Abstract

Plants represent uncommon targets to evaluate pharmaceuticals toxicity. In this work, Lemna minor was employed as a plant model to determine the toxicity of selected pharmaceuticals, and to assay if such toxicity could be predicted by QSAR models based on green algae. Among eight compounds, measurable toxicity was determined for ketoprofen (EC50 = 11.8 ± 1.9 mg/L), fluoxetine (EC50 = 27.0 ± 8.7 mg/L) and clindamycin 2-phosphate (EC50 = 57.7 ± 1.7 mg/L). Even though a correlation of r2 = 0.87 was observed between experimental toxicity towards algae and L. minor, QSAR estimations based on algae data poorly predicted the toxicity of pharmaceuticals on the plant.

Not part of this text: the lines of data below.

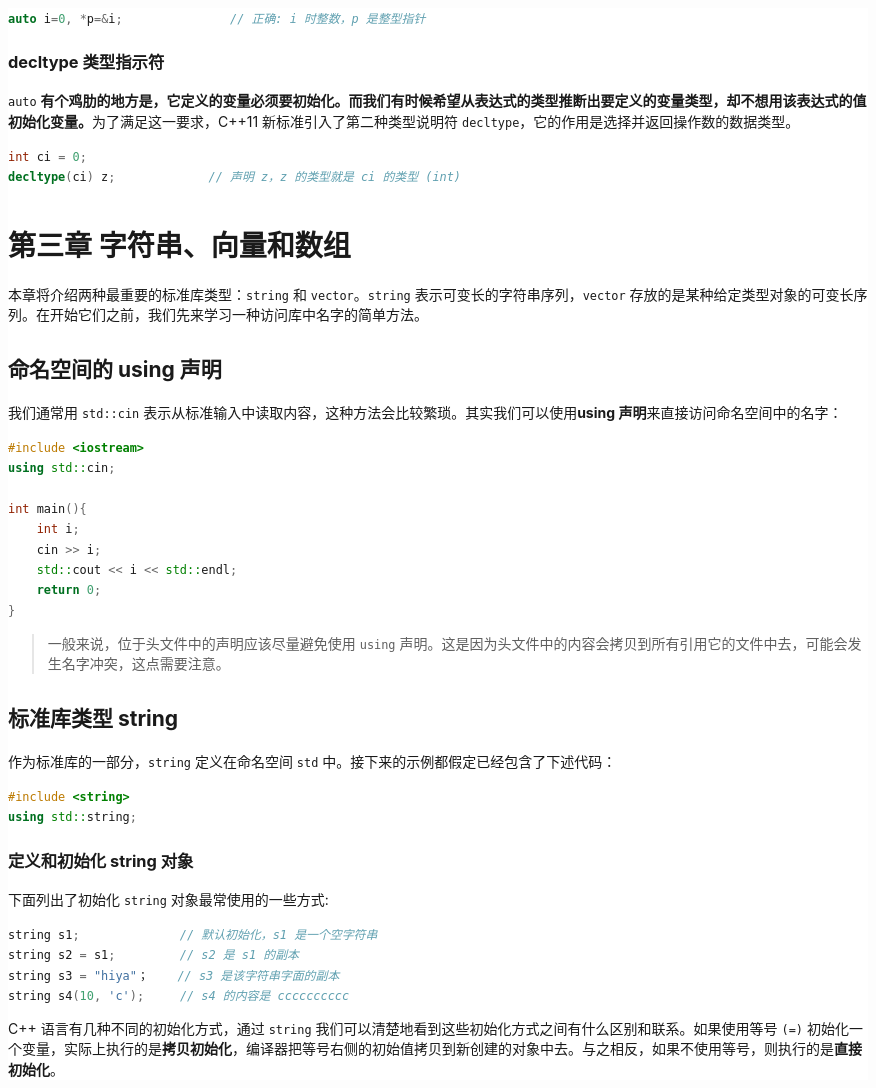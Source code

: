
 ```cpp
auto i=0, *p=&i;               // 正确: i 时整数，p 是整型指针
```

### decltype 类型指示符
`auto` <strong>有个鸡肋的地方是，它定义的变量必须要初始化。而我们有时候希望从表达式的类型推断出要定义的变量类型，却不想用该表达式的值初始化变量。</strong>为了满足这一要求，C++11 新标准引入了第二种类型说明符 `decltype`，它的作用是选择并返回操作数的数据类型。

```cpp
int ci = 0;
decltype(ci) z;             // 声明 z，z 的类型就是 ci 的类型 (int)
```

第三章 字符串、向量和数组
===========
本章将介绍两种最重要的标准库类型：`string` 和 `vector`。`string` 表示可变长的字符串序列，`vector` 存放的是某种给定类型对象的可变长序列。在开始它们之前，我们先来学习一种访问库中名字的简单方法。

命名空间的 using 声明
------------
我们通常用 `std::cin` 表示从标准输入中读取内容，这种方法会比较繁琐。其实我们可以使用**using 声明**来直接访问命名空间中的名字：

```cpp
#include <iostream>
using std::cin;

int main(){
    int i;
    cin >> i;
    std::cout << i << std::endl;
    return 0;
}
```

> 一般来说，位于头文件中的声明应该尽量避免使用 `using` 声明。这是因为头文件中的内容会拷贝到所有引用它的文件中去，可能会发生名字冲突，这点需要注意。

标准库类型 string
------------
作为标准库的一部分，`string` 定义在命名空间 `std` 中。接下来的示例都假定已经包含了下述代码：

```cpp
#include <string>
using std::string;
```

### 定义和初始化 string 对象
下面列出了初始化 `string` 对象最常使用的一些方式:

```cpp
string s1;              // 默认初始化，s1 是一个空字符串
string s2 = s1;         // s2 是 s1 的副本
string s3 = "hiya"；    // s3 是该字符串字面的副本
string s4(10, 'c');     // s4 的内容是 cccccccccc
```

C++ 语言有几种不同的初始化方式，通过 `string` 我们可以清楚地看到这些初始化方式之间有什么区别和联系。如果使用等号 `(=)` 初始化一个变量，实际上执行的是**拷贝初始化**，编译器把等号右侧的初始值拷贝到新创建的对象中去。与之相反，如果不使用等号，则执行的是**直接初始化**。 
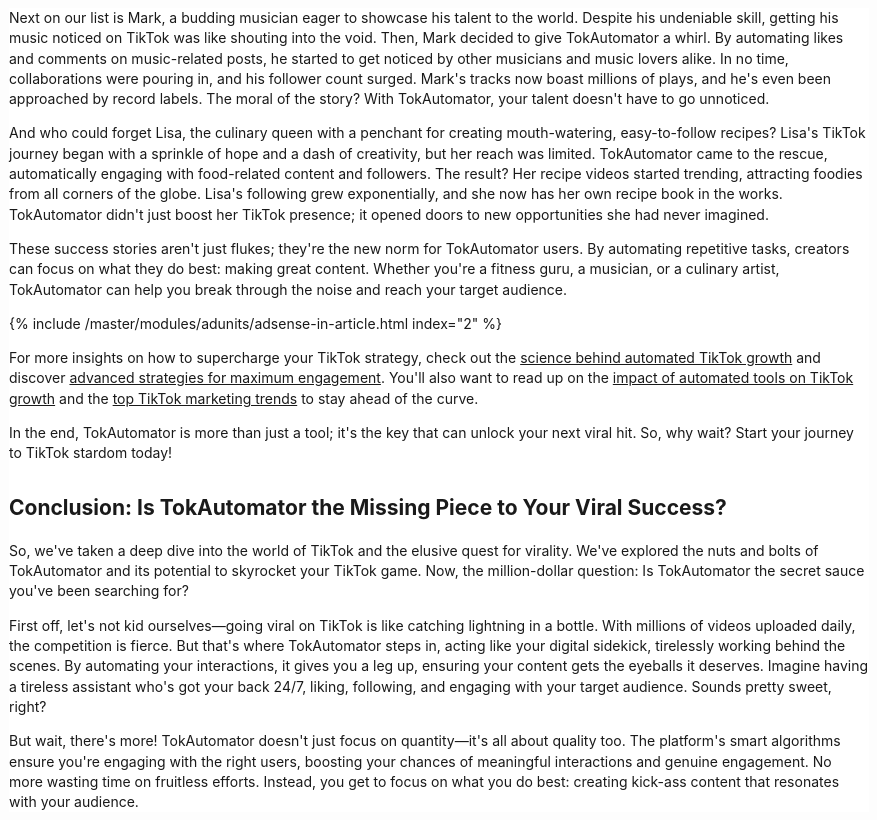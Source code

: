 Next on our list is Mark, a budding musician eager to showcase his talent to the world. Despite his undeniable skill, getting his music noticed on TikTok was like shouting into the void. Then, Mark decided to give TokAutomator a whirl. By automating likes and comments on music-related posts, he started to get noticed by other musicians and music lovers alike. In no time, collaborations were pouring in, and his follower count surged. Mark's tracks now boast millions of plays, and he's even been approached by record labels. The moral of the story? With TokAutomator, your talent doesn't have to go unnoticed.

And who could forget Lisa, the culinary queen with a penchant for creating mouth-watering, easy-to-follow recipes? Lisa's TikTok journey began with a sprinkle of hope and a dash of creativity, but her reach was limited. TokAutomator came to the rescue, automatically engaging with food-related content and followers. The result? Her recipe videos started trending, attracting foodies from all corners of the globe. Lisa's following grew exponentially, and she now has her own recipe book in the works. TokAutomator didn't just boost her TikTok presence; it opened doors to new opportunities she had never imagined.

These success stories aren't just flukes; they're the new norm for TokAutomator users. By automating repetitive tasks, creators can focus on what they do best: making great content. Whether you're a fitness guru, a musician, or a culinary artist, TokAutomator can help you break through the noise and reach your target audience.

{% include /master/modules/adunits/adsense-in-article.html index="2" %}

For more insights on how to supercharge your TikTok strategy, check out the [science behind automated TikTok growth](https://tokautomator.com/blog/the-science-behind-automated-tiktok-growth-myths-and-realities) and discover [advanced strategies for maximum engagement](https://tokautomator.com/blog/boost-your-tiktok-presence-advanced-strategies-for-maximum-engagement). You'll also want to read up on the [impact of automated tools on TikTok growth](https://tokautomator.com/blog/from-likes-to-followers-the-impact-of-automated-tools-on-tiktok-growth) and the [top TikTok marketing trends](https://tokautomator.com/blog/top-tiktok-marketing-trends-to-watch-out-for-this-year) to stay ahead of the curve.

In the end, TokAutomator is more than just a tool; it's the key that can unlock your next viral hit. So, why wait? Start your journey to TikTok stardom today!

## Conclusion: Is TokAutomator the Missing Piece to Your Viral Success?

So, we've taken a deep dive into the world of TikTok and the elusive quest for virality. We've explored the nuts and bolts of TokAutomator and its potential to skyrocket your TikTok game. Now, the million-dollar question: Is TokAutomator the secret sauce you've been searching for?

First off, let's not kid ourselves—going viral on TikTok is like catching lightning in a bottle. With millions of videos uploaded daily, the competition is fierce. But that's where TokAutomator steps in, acting like your digital sidekick, tirelessly working behind the scenes. By automating your interactions, it gives you a leg up, ensuring your content gets the eyeballs it deserves. Imagine having a tireless assistant who's got your back 24/7, liking, following, and engaging with your target audience. Sounds pretty sweet, right?

But wait, there's more! TokAutomator doesn't just focus on quantity—it's all about quality too. The platform's smart algorithms ensure you're engaging with the right users, boosting your chances of meaningful interactions and genuine engagement. No more wasting time on fruitless efforts. Instead, you get to focus on what you do best: creating kick-ass content that resonates with your audience.
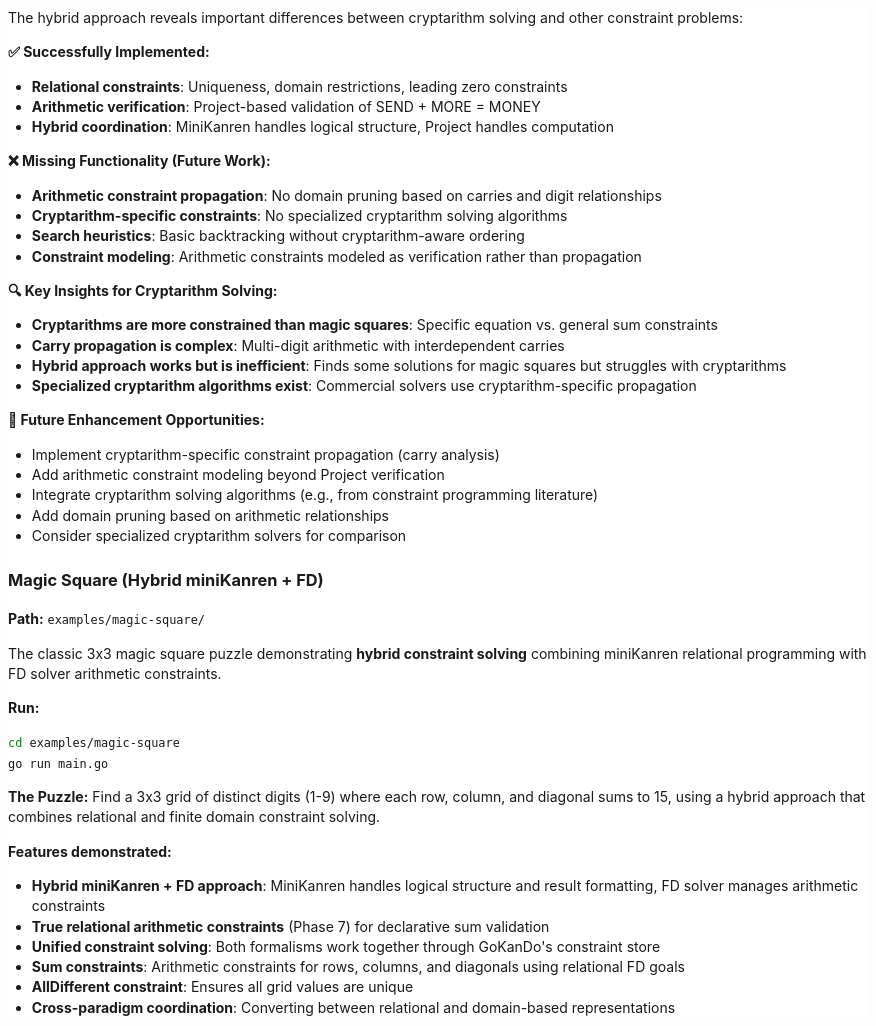 The hybrid approach reveals important differences between cryptarithm solving and other constraint problems:

**✅ Successfully Implemented:**
- **Relational constraints**: Uniqueness, domain restrictions, leading zero constraints
- **Arithmetic verification**: Project-based validation of SEND + MORE = MONEY
- **Hybrid coordination**: MiniKanren handles logical structure, Project handles computation

**❌ Missing Functionality (Future Work):**
- **Arithmetic constraint propagation**: No domain pruning based on carries and digit relationships
- **Cryptarithm-specific constraints**: No specialized cryptarithm solving algorithms
- **Search heuristics**: Basic backtracking without cryptarithm-aware ordering
- **Constraint modeling**: Arithmetic constraints modeled as verification rather than propagation

**🔍 Key Insights for Cryptarithm Solving:**
- **Cryptarithms are more constrained than magic squares**: Specific equation vs. general sum constraints
- **Carry propagation is complex**: Multi-digit arithmetic with interdependent carries
- **Hybrid approach works but is inefficient**: Finds some solutions for magic squares but struggles with cryptarithms
- **Specialized cryptarithm algorithms exist**: Commercial solvers use cryptarithm-specific propagation

**🚀 Future Enhancement Opportunities:**
- Implement cryptarithm-specific constraint propagation (carry analysis)
- Add arithmetic constraint modeling beyond Project verification
- Integrate cryptarithm solving algorithms (e.g., from constraint programming literature)
- Add domain pruning based on arithmetic relationships
- Consider specialized cryptarithm solvers for comparison

### Magic Square (Hybrid miniKanren + FD)

**Path:** `examples/magic-square/`

The classic 3x3 magic square puzzle demonstrating **hybrid constraint solving** combining miniKanren relational programming with FD solver arithmetic constraints.

**Run:**
```bash
cd examples/magic-square
go run main.go
```

**The Puzzle:**
Find a 3x3 grid of distinct digits (1-9) where each row, column, and diagonal sums to 15, using a hybrid approach that combines relational and finite domain constraint solving.

**Features demonstrated:**
- **Hybrid miniKanren + FD approach**: MiniKanren handles logical structure and result formatting, FD solver manages arithmetic constraints
- **True relational arithmetic constraints** (Phase 7) for declarative sum validation
- **Unified constraint solving**: Both formalisms work together through GoKanDo's constraint store
- **Sum constraints**: Arithmetic constraints for rows, columns, and diagonals using relational FD goals
- **AllDifferent constraint**: Ensures all grid values are unique
- **Cross-paradigm coordination**: Converting between relational and domain-based representations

More experimental data for L. minor are necessary to determine the applicability of these predictions; nonetheless, these results remark the importance of measuring experimental ecotoxicological parameters for individual taxa. The toxicity of pharmaceutical binary mixtures (ketoprofen, fluoxetine and clindamycin) revealed in some cases deviations from the concentration addition model; nonetheless these deviations were small, thus the interactions are unlikely to be of severe biological significance. Moreover, the EC50 concentrations determined for these pharmaceuticals are significantly higher than those detected in the environment, suggesting that acute effects on L. minor would not take place at ecosystem level.